(Stored records)
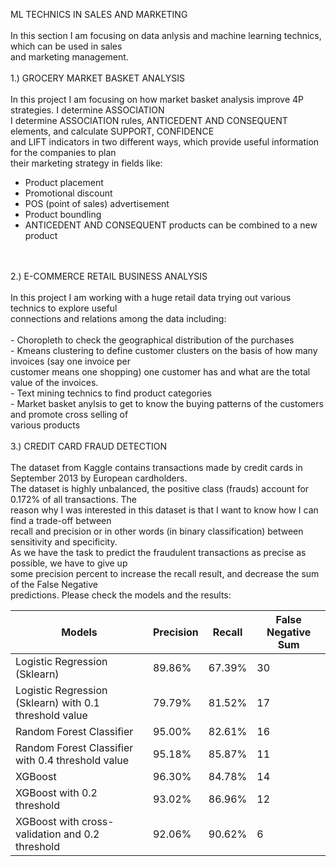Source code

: ML TECHNICS IN SALES AND MARKETING<br/>
<br/>
In this section I am focusing on data anlysis and machine learning technics, which can be used in sales <br/>
and marketing management.<br/>
<br/>
1.) GROCERY MARKET BASKET ANALYSIS<br/>
<br/>
In this project I am focusing on how market basket analysis improve 4P strategies. I determine ASSOCIATION<br/>
I determine ASSOCIATION rules, ANTICEDENT AND CONSEQUENT elements, and calculate SUPPORT, CONFIDENCE   <br/>
and LIFT indicators in two different ways, which provide useful information for the companies to plan   <br/>
their marketing strategy in fields like:
<br/>
- Product placement<br/>
- Promotional discount<br/>
- POS (point of sales) advertisement <br/>
- Product boundling<br/>
- ANTICEDENT AND CONSEQUENT products can be combined to a new product<br/>
 <br/>
<br/>
2.) E-COMMERCE RETAIL BUSINESS ANALYSIS<br/>
<br/>
In this project I am working with a huge retail data trying out various technics to explore useful <br/>
connections and relations among the data including:<br/>
<br/>
- Choropleth to check the geographical distribution of the purchases <br/>
- Kmeans clustering to define customer clusters on the basis of how many invoices (say one invoice per <br/>
   customer means one shopping) one customer has and what are the total value of the invoices.<br/>
- Text mining technics to find product categories<br/>
- Market basket anylsis to get to know the buying patterns of the customers and promote cross selling of <br/>
  various products<br/>
   <br/>
 3.) CREDIT CARD FRAUD DETECTION<br/>
 <br/>
 The dataset from Kaggle contains transactions made by credit cards in September 2013 by European cardholders. <br/>
 The dataset is highly unbalanced, the positive class (frauds) account for 0.172% of all transactions. The <br/>
 reason why I was interested in this dataset is that I want to know how I can find a trade-off between <br/>
  recall and precision or in other words (in binary classification) between sensitivity and specificity.  <br/>
  As we have the task to predict the fraudulent transactions as precise as possible, we have to give up  <br/>
  some precision percent to increase the recall result, and decrease the sum of the False Negative <br/>
  predictions. Please check the models and the results:<br/>
   
   |           Models           | Precision | Recall |False Negative Sum | 
|----------------------------|--------------------|-------------------|--------|      
| Logistic Regression (Sklearn) |        89.86%        |       67.39%        |  30 |    
| Logistic Regression (Sklearn) with 0.1 threshold value|        79.79%        |      81.52%       |  17 |        
| Random Forest Classifier |        95.00%       |       82.61%        |  16 |       
| Random Forest Classifier with 0.4 threshold value |        95.18%      |       85.87%        |  11 |   
| XGBoost|        96.30%       |       84.78%        |  14 |   
| XGBoost with 0.2 threshold | 93.02%  | 86.96%  | 12 |  
|         XGBoost with cross-validation and 0.2 threshold          |        92.06%        |       90.62%        |  6 |     

  
 
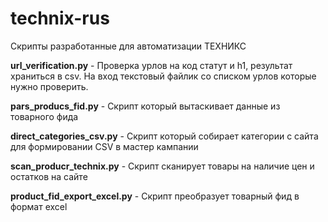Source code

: # technix-rus
Скрипты разработанные для автоматизации ТЕХНИКС

**url_verification.py** - Проверка урлов на код статут и h1, результат храниться в csv. На вход текстовый файлик со списком урлов которые нужно проверить.

**pars_producs_fid.py** - Скрипт который вытаскивает данные из товарного фида

**direct_categories_csv.py** - Скрипт который собирает категории с сайта для формировании CSV в мастер кампании

**scan_producr_technix.py** - Скрипт сканирует товары на наличие цен и остатков на сайте

**product_fid_export_excel.py** - Скрипт преобразует товарный фид в формат excel
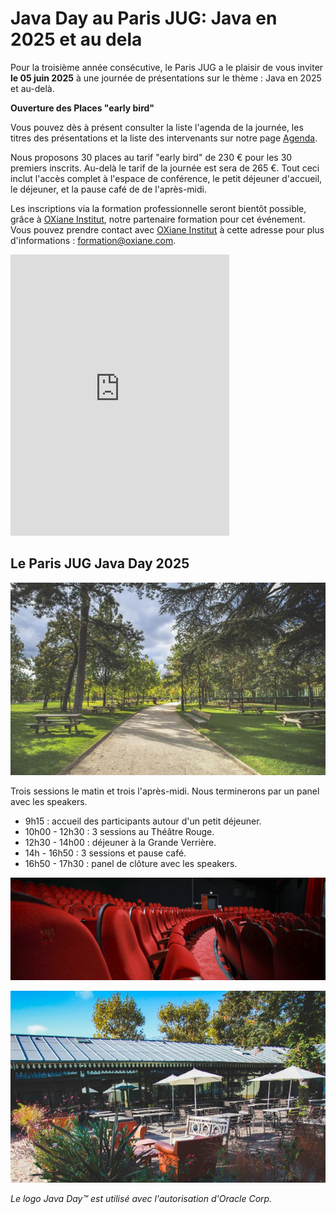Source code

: # Java Day au Paris JUG: Java en 2025 et au dela

<!-- MACRO{snippet|debug=false|ignoreDownloadError=false|verbatim=false|file=src/site/resources/fragments/breadcrum.snippet.html} -->

Pour la troisième année consécutive, le Paris JUG a le plaisir de vous inviter **le 05 juin 2025** à une journée de présentations sur le thème : Java en 2025 et au-delà.

**Ouverture des Places "early bird"**

Vous pouvez dès à présent consulter la liste l'agenda de la journée, les titres des présentations et la liste des intervenants sur notre page [Agenda](schedule.md). 

Nous proposons 30 places au tarif "early bird" de 230 € pour les 30 premiers inscrits. Au-delà le tarif de la journée est sera de 265 €. Tout ceci inclut l'accès complet à l'espace de conférence, le petit déjeuner d'accueil, le déjeuner, et la pause café de de l'après-midi.  

Les inscriptions via la formation professionnelle seront bientôt possible, grâce à [OXiane Institut](https://www.oxiane.com/), notre partenaire formation pour cet événement. Vous pouvez prendre contact avec [OXiane Institut](https://www.oxiane.com/) à cette adresse pour plus d'informations : [formation@oxiane.com](mailto:formation@oxiane.com).

<!--
Vous pouvez également vous inscrire par la formation professionnelle, grâce à [OXiane Institut](https://www.oxiane.com/), notre partenaire formation pour cet événement. Les détails du parcours pédagogique se trouvent ici : <https://www.oxiane.com/le-futur-de-java-en-2025/>. Vous pouvez prendre contact avec OXiane à l'adresse suivante : [formation@oxiane.com](mailto:formation@oxiane.com).
-->

<iframe id="haWidget" allowtransparency="true" src="https://www.helloasso.com/associations/bjpc/evenements/paris-jug-s-java-day-2025/widget-vignette" style="width: 350px; height: 450px; border: none;"></iframe>

## Le Paris JUG Java Day 2025

![Le Jardin d'Acclimatation](images/01_panorama.jpg)

Trois sessions le matin et trois l'après-midi. Nous terminerons par un panel avec les speakers.

- 9h15 : accueil des participants autour d'un petit déjeuner.
- 10h00 - 12h30 : 3 sessions au Théâtre Rouge.
- 12h30 - 14h00 : déjeuner à la Grande Verrière.
- 14h - 16h50 : 3 sessions et pause café.
- 16h50 - 17h30 : panel de clôture avec les speakers.

![Le Théâtre Rouge](images/02_theatre-rouge_red.jpg)

![La Terrasse de la Grande Verrière](images/05_terrasse-02_red.jpg)

*Le logo Java Day&trade; est utilisé avec l'autorisation d'Oracle Corp.*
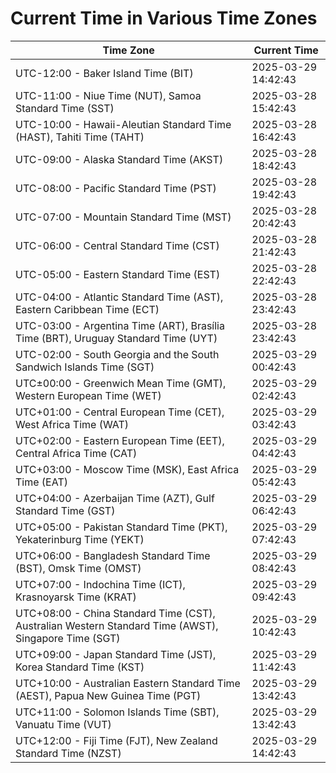 # Current Time in Various Time Zones

| Time Zone | Current Time |
|-----------|--------------|
| UTC-12:00 - Baker Island Time (BIT) | 2025-03-29 14:42:43 |
| UTC-11:00 - Niue Time (NUT), Samoa Standard Time (SST) | 2025-03-28 15:42:43 |
| UTC-10:00 - Hawaii-Aleutian Standard Time (HAST), Tahiti Time (TAHT) | 2025-03-28 16:42:43 |
| UTC-09:00 - Alaska Standard Time (AKST) | 2025-03-28 18:42:43 |
| UTC-08:00 - Pacific Standard Time (PST) | 2025-03-28 19:42:43 |
| UTC-07:00 - Mountain Standard Time (MST) | 2025-03-28 20:42:43 |
| UTC-06:00 - Central Standard Time (CST) | 2025-03-28 21:42:43 |
| UTC-05:00 - Eastern Standard Time (EST) | 2025-03-28 22:42:43 |
| UTC-04:00 - Atlantic Standard Time (AST), Eastern Caribbean Time (ECT) | 2025-03-28 23:42:43 |
| UTC-03:00 - Argentina Time (ART), Brasília Time (BRT), Uruguay Standard Time (UYT) | 2025-03-28 23:42:43 |
| UTC-02:00 - South Georgia and the South Sandwich Islands Time (SGT) | 2025-03-29 00:42:43 |
| UTC±00:00 - Greenwich Mean Time (GMT), Western European Time (WET) | 2025-03-29 02:42:43 |
| UTC+01:00 - Central European Time (CET), West Africa Time (WAT) | 2025-03-29 03:42:43 |
| UTC+02:00 - Eastern European Time (EET), Central Africa Time (CAT) | 2025-03-29 04:42:43 |
| UTC+03:00 - Moscow Time (MSK), East Africa Time (EAT) | 2025-03-29 05:42:43 |
| UTC+04:00 - Azerbaijan Time (AZT), Gulf Standard Time (GST) | 2025-03-29 06:42:43 |
| UTC+05:00 - Pakistan Standard Time (PKT), Yekaterinburg Time (YEKT) | 2025-03-29 07:42:43 |
| UTC+06:00 - Bangladesh Standard Time (BST), Omsk Time (OMST) | 2025-03-29 08:42:43 |
| UTC+07:00 - Indochina Time (ICT), Krasnoyarsk Time (KRAT) | 2025-03-29 09:42:43 |
| UTC+08:00 - China Standard Time (CST), Australian Western Standard Time (AWST), Singapore Time (SGT) | 2025-03-29 10:42:43 |
| UTC+09:00 - Japan Standard Time (JST), Korea Standard Time (KST) | 2025-03-29 11:42:43 |
| UTC+10:00 - Australian Eastern Standard Time (AEST), Papua New Guinea Time (PGT) | 2025-03-29 13:42:43 |
| UTC+11:00 - Solomon Islands Time (SBT), Vanuatu Time (VUT) | 2025-03-29 13:42:43 |
| UTC+12:00 - Fiji Time (FJT), New Zealand Standard Time (NZST) | 2025-03-29 14:42:43 |
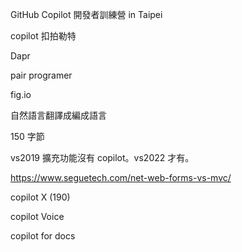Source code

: GitHub Copilot 開發者訓練營 in Taipei

copilot
扣拍勒特


Dapr

pair programer


fig.io

自然語言翻譯成編成語言 

150 字節

vs2019 擴充功能沒有 copilot。vs2022 才有。

https://www.seguetech.com/net-web-forms-vs-mvc/

copilot X (190)

copilot Voice

copilot for docs
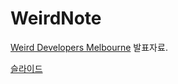 WeirdNote
=========

[Weird Developers Melbourne](http://www.meetup.com/Weird-Developers-Melbourne/events/228395845/) 발표자료.

[슬라이드](http://haruair.github.io/weirdnote)
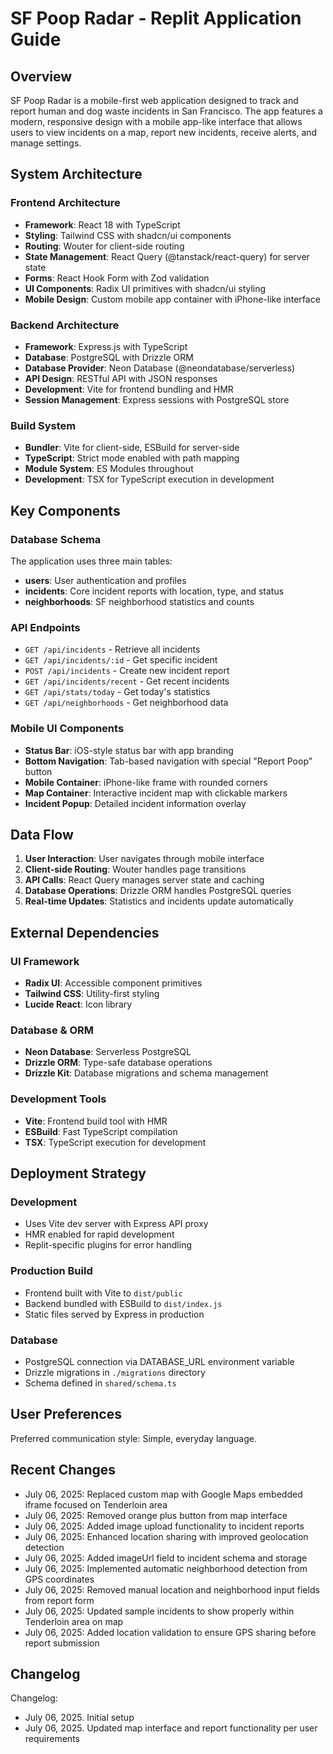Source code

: # SF Poop Radar - Replit Application Guide

## Overview

SF Poop Radar is a mobile-first web application designed to track and report human and dog waste incidents in San Francisco. The app features a modern, responsive design with a mobile app-like interface that allows users to view incidents on a map, report new incidents, receive alerts, and manage settings.

## System Architecture

### Frontend Architecture
- **Framework**: React 18 with TypeScript
- **Styling**: Tailwind CSS with shadcn/ui components
- **Routing**: Wouter for client-side routing
- **State Management**: React Query (@tanstack/react-query) for server state
- **Forms**: React Hook Form with Zod validation
- **UI Components**: Radix UI primitives with shadcn/ui styling
- **Mobile Design**: Custom mobile app container with iPhone-like interface

### Backend Architecture
- **Framework**: Express.js with TypeScript
- **Database**: PostgreSQL with Drizzle ORM
- **Database Provider**: Neon Database (@neondatabase/serverless)
- **API Design**: RESTful API with JSON responses
- **Development**: Vite for frontend bundling and HMR
- **Session Management**: Express sessions with PostgreSQL store

### Build System
- **Bundler**: Vite for client-side, ESBuild for server-side
- **TypeScript**: Strict mode enabled with path mapping
- **Module System**: ES Modules throughout
- **Development**: TSX for TypeScript execution in development

## Key Components

### Database Schema
The application uses three main tables:
- **users**: User authentication and profiles
- **incidents**: Core incident reports with location, type, and status
- **neighborhoods**: SF neighborhood statistics and counts

### API Endpoints
- `GET /api/incidents` - Retrieve all incidents
- `GET /api/incidents/:id` - Get specific incident
- `POST /api/incidents` - Create new incident report
- `GET /api/incidents/recent` - Get recent incidents
- `GET /api/stats/today` - Get today's statistics
- `GET /api/neighborhoods` - Get neighborhood data

### Mobile UI Components
- **Status Bar**: iOS-style status bar with app branding
- **Bottom Navigation**: Tab-based navigation with special "Report Poop" button
- **Mobile Container**: iPhone-like frame with rounded corners
- **Map Container**: Interactive incident map with clickable markers
- **Incident Popup**: Detailed incident information overlay

## Data Flow

1. **User Interaction**: User navigates through mobile interface
2. **Client-side Routing**: Wouter handles page transitions
3. **API Calls**: React Query manages server state and caching
4. **Database Operations**: Drizzle ORM handles PostgreSQL queries
5. **Real-time Updates**: Statistics and incidents update automatically

## External Dependencies

### UI Framework
- **Radix UI**: Accessible component primitives
- **Tailwind CSS**: Utility-first styling
- **Lucide React**: Icon library

### Database & ORM
- **Neon Database**: Serverless PostgreSQL
- **Drizzle ORM**: Type-safe database operations
- **Drizzle Kit**: Database migrations and schema management

### Development Tools
- **Vite**: Frontend build tool with HMR
- **ESBuild**: Fast TypeScript compilation
- **TSX**: TypeScript execution for development

## Deployment Strategy

### Development
- Uses Vite dev server with Express API proxy
- HMR enabled for rapid development
- Replit-specific plugins for error handling

### Production Build
- Frontend built with Vite to `dist/public`
- Backend bundled with ESBuild to `dist/index.js`
- Static files served by Express in production

### Database
- PostgreSQL connection via DATABASE_URL environment variable
- Drizzle migrations in `./migrations` directory
- Schema defined in `shared/schema.ts`

## User Preferences

Preferred communication style: Simple, everyday language.

## Recent Changes

- July 06, 2025: Replaced custom map with Google Maps embedded iframe focused on Tenderloin area
- July 06, 2025: Removed orange plus button from map interface  
- July 06, 2025: Added image upload functionality to incident reports
- July 06, 2025: Enhanced location sharing with improved geolocation detection
- July 06, 2025: Added imageUrl field to incident schema and storage
- July 06, 2025: Implemented automatic neighborhood detection from GPS coordinates
- July 06, 2025: Removed manual location and neighborhood input fields from report form
- July 06, 2025: Updated sample incidents to show properly within Tenderloin area on map
- July 06, 2025: Added location validation to ensure GPS sharing before report submission

## Changelog

Changelog:
- July 06, 2025. Initial setup
- July 06, 2025. Updated map interface and report functionality per user requirements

• Exercise instructions: Starting at the line above that contains "copilot Voice", transcribe every line exactly through the line that contains "## Overview", including that last one, and skip the pictures.

• Response to this task:
copilot Voice

copilot for docs
 WeirdNote
=========

[Weird Developers Melbourne](http://www.meetup.com/Weird-Developers-Melbourne/events/228395845/) 발표자료.

[슬라이드](http://haruair.github.io/weirdnote)
Source code

: # SF Poop Radar - Replit Application Guide

## Overview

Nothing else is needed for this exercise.